*Aim of the task*
Only an exact repetition is needed: the lines from the start of the listing below through the line that contains "## Overview", pictures omitted.

*Records supplied*
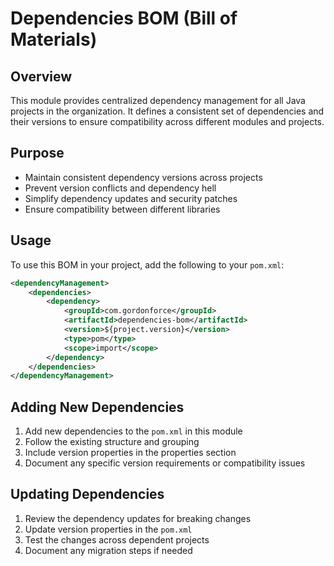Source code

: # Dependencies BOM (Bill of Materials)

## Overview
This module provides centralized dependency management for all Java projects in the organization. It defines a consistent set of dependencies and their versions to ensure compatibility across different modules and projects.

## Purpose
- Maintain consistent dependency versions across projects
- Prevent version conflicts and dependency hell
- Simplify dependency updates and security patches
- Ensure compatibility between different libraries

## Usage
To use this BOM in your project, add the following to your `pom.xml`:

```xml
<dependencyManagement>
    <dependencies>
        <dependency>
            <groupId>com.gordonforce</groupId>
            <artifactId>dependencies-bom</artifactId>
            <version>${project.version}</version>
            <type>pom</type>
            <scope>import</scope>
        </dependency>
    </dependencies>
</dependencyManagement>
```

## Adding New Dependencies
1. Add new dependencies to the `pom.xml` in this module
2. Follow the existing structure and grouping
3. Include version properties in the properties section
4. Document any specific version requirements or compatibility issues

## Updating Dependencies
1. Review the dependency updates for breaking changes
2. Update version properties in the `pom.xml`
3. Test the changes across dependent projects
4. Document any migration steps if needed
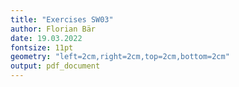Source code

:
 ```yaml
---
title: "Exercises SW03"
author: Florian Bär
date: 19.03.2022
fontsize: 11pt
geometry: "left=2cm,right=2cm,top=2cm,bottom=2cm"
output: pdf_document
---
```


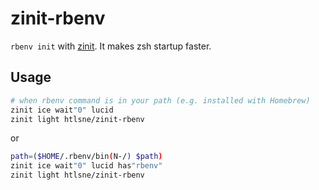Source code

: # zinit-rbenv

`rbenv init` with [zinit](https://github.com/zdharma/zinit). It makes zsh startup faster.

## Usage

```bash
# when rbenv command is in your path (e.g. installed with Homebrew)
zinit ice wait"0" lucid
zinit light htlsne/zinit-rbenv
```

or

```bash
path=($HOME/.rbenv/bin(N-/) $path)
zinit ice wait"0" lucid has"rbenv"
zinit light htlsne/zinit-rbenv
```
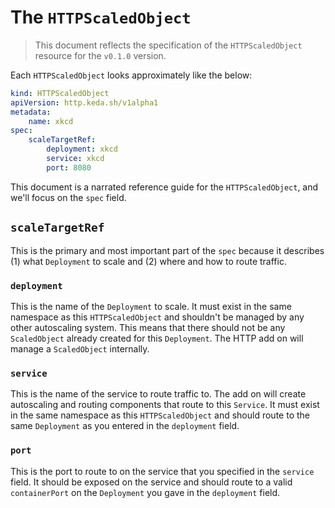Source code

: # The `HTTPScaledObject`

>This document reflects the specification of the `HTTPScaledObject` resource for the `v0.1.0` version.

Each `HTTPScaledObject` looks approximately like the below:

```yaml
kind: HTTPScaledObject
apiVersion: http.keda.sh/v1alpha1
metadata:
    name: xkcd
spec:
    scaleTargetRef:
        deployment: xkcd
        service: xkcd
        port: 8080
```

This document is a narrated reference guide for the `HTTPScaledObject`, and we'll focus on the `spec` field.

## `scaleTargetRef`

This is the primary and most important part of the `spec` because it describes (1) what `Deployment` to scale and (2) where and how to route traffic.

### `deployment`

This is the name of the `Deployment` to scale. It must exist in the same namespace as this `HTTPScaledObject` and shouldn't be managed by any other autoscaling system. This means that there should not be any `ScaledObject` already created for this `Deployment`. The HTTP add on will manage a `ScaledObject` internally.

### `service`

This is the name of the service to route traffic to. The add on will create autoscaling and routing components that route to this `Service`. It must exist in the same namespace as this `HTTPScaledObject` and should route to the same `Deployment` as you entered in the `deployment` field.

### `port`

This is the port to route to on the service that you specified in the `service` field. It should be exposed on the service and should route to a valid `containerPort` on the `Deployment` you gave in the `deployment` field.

*Reply to the task*
Source code

: # Dependencies BOM (Bill of Materials)

## Overview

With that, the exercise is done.